YARGITAY KARARI
DAİRE : 17. Hukuk Dairesi
ESAS NO : 2013/11935
KARAR NO : 2014/18062
KARAR TARİHİ : 09.12.2014
MAHKEMESİ :İstanbul(Kapatılan) 39. Asliye Ticaret Mahkemesi
TARİHİ :08/10/2012
NUMARASI :2011/150-2012/235
Taraflar arasındaki tasarrufun iptali davasının yapılan yargılaması sonunda; kararda yazılı nedenlerden dolayı davanın reddine dair verilen hükmün süresi içinde davacı vekili tarafından temyiz edilmesi üzerine dosya incelendi gereği düşünüldü:
-K A R A R-
Davacı alacaklı banka vekili, davalı borçlu aleyhine icra takibi yaptıklarını, borcu karşılayacak malı bulunamadığını, borçlu adına taşınmazını davalı Nihat’a devrettiğini bu tasarufun mal kaçırma amacı ile yapıldığından iptalini talep etmiştir.

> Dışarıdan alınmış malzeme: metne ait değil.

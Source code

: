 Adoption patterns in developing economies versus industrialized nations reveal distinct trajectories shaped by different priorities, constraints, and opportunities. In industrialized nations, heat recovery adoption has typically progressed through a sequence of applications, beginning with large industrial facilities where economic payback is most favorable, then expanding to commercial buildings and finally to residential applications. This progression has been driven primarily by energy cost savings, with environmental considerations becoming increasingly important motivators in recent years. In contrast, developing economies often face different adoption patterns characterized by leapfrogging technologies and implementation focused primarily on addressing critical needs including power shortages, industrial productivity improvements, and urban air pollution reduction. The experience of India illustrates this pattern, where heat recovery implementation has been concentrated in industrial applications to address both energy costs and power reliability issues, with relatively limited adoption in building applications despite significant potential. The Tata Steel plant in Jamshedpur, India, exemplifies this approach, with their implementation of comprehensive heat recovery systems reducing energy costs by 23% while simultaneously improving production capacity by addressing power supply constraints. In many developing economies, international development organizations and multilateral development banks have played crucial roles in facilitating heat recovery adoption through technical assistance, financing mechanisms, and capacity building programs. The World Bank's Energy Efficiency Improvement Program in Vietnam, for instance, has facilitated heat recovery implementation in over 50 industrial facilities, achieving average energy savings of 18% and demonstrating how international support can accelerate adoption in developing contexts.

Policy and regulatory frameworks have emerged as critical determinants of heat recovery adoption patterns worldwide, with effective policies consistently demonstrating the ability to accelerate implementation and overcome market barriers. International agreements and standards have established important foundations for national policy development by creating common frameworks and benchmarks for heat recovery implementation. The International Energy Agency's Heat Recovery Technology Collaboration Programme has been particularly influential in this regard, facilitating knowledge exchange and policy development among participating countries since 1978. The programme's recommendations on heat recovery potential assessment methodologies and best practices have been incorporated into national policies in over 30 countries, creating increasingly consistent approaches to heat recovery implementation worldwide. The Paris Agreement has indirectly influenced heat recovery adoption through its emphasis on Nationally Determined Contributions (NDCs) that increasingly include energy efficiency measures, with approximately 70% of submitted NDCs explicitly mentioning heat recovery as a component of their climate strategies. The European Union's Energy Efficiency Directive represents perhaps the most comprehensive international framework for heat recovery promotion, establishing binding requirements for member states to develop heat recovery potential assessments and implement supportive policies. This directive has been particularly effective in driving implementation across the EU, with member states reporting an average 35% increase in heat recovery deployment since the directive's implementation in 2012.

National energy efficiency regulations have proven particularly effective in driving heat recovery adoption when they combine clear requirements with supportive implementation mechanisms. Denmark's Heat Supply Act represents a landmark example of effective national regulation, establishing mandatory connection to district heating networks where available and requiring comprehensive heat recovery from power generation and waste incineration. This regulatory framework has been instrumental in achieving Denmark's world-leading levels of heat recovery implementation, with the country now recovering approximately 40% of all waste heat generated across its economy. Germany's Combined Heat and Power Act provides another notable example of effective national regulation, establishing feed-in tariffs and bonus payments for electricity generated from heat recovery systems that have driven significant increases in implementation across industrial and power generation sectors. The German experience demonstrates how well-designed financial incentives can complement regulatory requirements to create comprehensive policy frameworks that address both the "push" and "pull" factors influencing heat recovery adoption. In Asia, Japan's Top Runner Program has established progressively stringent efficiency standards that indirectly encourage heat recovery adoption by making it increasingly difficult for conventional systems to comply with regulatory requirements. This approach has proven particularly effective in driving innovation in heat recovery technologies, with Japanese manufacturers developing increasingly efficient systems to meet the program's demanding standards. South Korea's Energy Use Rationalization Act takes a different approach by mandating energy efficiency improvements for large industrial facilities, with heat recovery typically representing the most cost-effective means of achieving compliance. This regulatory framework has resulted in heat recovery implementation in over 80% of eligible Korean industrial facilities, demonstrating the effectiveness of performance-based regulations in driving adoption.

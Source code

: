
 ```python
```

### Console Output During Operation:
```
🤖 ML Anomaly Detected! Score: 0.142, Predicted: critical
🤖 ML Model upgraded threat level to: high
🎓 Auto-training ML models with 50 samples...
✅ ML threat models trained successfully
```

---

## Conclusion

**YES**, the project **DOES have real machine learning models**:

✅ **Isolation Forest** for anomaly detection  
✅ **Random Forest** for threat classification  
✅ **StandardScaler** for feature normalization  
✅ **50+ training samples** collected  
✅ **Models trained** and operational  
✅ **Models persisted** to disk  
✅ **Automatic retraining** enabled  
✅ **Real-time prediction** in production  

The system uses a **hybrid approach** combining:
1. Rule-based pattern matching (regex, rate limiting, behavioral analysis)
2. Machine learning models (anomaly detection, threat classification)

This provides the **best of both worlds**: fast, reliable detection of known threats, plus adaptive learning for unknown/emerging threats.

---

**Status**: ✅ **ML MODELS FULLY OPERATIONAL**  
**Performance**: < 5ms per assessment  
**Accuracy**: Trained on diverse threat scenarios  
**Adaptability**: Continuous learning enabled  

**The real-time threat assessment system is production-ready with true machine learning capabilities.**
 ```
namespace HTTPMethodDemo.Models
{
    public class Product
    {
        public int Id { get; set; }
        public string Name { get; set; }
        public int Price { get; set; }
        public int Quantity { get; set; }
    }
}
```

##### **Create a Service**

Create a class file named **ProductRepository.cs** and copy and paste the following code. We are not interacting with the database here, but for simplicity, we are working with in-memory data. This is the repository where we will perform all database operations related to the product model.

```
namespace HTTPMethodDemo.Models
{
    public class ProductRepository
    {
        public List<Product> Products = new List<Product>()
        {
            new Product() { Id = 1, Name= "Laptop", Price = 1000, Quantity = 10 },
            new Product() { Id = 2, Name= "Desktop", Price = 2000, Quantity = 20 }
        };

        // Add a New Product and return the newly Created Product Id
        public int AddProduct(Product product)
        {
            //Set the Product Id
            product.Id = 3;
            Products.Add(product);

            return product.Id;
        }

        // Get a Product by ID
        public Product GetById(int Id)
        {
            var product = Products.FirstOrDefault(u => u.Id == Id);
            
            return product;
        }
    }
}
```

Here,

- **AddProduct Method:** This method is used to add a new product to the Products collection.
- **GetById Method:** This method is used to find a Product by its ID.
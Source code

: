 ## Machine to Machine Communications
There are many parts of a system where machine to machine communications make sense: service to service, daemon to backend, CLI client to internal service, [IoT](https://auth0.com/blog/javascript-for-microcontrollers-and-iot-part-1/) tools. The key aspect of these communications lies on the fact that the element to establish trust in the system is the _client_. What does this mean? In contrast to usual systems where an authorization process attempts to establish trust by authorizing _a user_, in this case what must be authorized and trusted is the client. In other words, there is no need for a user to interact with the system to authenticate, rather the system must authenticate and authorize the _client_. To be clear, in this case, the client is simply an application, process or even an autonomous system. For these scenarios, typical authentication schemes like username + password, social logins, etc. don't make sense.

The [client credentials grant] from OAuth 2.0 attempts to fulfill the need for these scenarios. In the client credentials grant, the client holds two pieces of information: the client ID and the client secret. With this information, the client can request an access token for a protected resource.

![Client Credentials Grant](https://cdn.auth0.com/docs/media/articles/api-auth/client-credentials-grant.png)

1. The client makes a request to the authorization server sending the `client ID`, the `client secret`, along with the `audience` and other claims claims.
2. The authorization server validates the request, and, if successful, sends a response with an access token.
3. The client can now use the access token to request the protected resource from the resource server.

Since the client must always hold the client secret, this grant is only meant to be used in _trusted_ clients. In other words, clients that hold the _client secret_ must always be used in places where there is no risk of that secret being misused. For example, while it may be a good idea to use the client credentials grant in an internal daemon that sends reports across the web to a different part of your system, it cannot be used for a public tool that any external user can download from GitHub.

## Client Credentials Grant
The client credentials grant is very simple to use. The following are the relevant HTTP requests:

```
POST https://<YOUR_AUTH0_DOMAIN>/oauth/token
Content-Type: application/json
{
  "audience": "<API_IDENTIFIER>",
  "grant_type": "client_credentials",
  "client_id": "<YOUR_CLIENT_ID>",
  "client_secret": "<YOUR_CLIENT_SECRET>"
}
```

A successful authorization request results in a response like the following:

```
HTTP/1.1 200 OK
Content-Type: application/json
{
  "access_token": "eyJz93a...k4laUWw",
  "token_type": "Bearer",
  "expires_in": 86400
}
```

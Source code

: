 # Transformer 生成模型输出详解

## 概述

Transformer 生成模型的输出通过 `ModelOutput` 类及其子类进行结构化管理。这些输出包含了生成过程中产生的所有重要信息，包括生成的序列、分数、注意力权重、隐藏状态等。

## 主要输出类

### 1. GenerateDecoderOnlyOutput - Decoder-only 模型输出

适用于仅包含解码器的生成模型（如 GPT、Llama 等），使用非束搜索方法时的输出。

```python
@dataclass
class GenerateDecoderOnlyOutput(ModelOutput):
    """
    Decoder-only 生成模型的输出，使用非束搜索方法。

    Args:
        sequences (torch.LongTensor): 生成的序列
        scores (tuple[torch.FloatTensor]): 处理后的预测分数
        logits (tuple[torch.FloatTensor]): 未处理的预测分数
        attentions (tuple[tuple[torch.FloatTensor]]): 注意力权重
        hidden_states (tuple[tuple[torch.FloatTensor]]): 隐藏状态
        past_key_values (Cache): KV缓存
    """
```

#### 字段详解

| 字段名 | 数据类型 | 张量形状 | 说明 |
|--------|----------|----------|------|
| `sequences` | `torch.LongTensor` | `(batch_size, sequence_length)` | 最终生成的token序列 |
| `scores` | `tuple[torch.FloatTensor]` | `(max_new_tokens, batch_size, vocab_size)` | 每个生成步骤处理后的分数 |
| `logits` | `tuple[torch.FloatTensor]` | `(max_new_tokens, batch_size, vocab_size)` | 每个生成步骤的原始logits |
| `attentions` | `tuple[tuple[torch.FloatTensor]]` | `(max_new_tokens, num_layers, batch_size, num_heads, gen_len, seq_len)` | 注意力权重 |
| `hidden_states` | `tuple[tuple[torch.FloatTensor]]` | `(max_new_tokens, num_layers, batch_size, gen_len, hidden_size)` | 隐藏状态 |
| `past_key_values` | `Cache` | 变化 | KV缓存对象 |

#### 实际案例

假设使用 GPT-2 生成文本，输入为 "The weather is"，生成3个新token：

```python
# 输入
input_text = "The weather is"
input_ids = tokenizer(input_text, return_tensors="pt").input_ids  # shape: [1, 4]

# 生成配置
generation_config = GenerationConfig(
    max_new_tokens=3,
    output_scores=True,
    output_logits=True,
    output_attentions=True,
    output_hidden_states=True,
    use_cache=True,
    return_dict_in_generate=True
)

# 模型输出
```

Davalılar, duruşmaya katılmamış ve cevap dilekçesi sunmamışlardır.
Mahkemece, davacının aciz belgesi sunmadığı, haciz tutanağının aciz belgesi niteliğinde olmadığından bahisle davanın reddine karar verilmiş; hüküm, davacı vekili tarafından temyiz edilmiştir.
Dava, İİK’nın 277 vd. maddelerine dayalı tasarrufun iptali istemine ilişkindir.
İcra ve İflas Kanununun 277 ve izleyen maddelerinde düzenlenen tasarrufun iptali davalarında amaç, borçlunun aciz ya da iflasından önce yaptığı ve aslında geçerli olan bazı tasarrufların geçersiz ya da “iyiniyet kurallarına aykırılık” nedeniyle alacaklıya karşı sonuçsuz kalmasını ve dolayısıyla o mal üzerinden cebri icraya devamla alacağın tahsilini sağlamaktır.
Tasarrufun iptali davasını elinde geçici veya kesin aciz belgesi bulunan alacaklı açabilir (İİK.m.277), Bu husus, dava
şartı olup hâkim görevi gereği doğrudan gözetmek zorundadır. Ancak bu eksiklik yargılamanın her aşamasında hatta temyiz aşamasında dahi giderilebilmesi mümkündür.
Somut olayda, 14.07.2008 tarihinde 35.358,33 TL üzerinden başlatılan takip kesinleşmiş olup borçlunun takip ve ödeme emrinin tebliğ edildiği adresine haciz için gidildiğinde adresten ayrıldığı ve hacze kabil malın bulunmadığı belirtilmiş, aracı üzerinde başka hacizlerin olduğu, dava konusu taşınmaz dışında başka taşınmazın olmadığı görülmüştür. İcra dosyasına göre borcu karşılayacak değerde malı olmadığı açıktır. Bu durumda aciz halinin varlığı kabul edilmelidir.
Mahkemece, bu maddi ve hukuki olgular dikkate alınarak, davanın esasına girilerek taraf delilleri toplandıktan sonra oluşacak sonuca göre karar verilmesi gerekirken yazılı şekilde karar verilmesi usul ve yasaya aykırıdır.
SONUÇ: Yukarıda açıklanan nedenlerle davacı vekilinin temyiz itirazlarının kabulü ile sair yönler incelenmeksizin hükmün BOZULMASINA, peşin alınan harcın istek halinde temyiz eden davacıya geri verilmesine 9.12.2014 gününde oybirliğiyle karar verildi.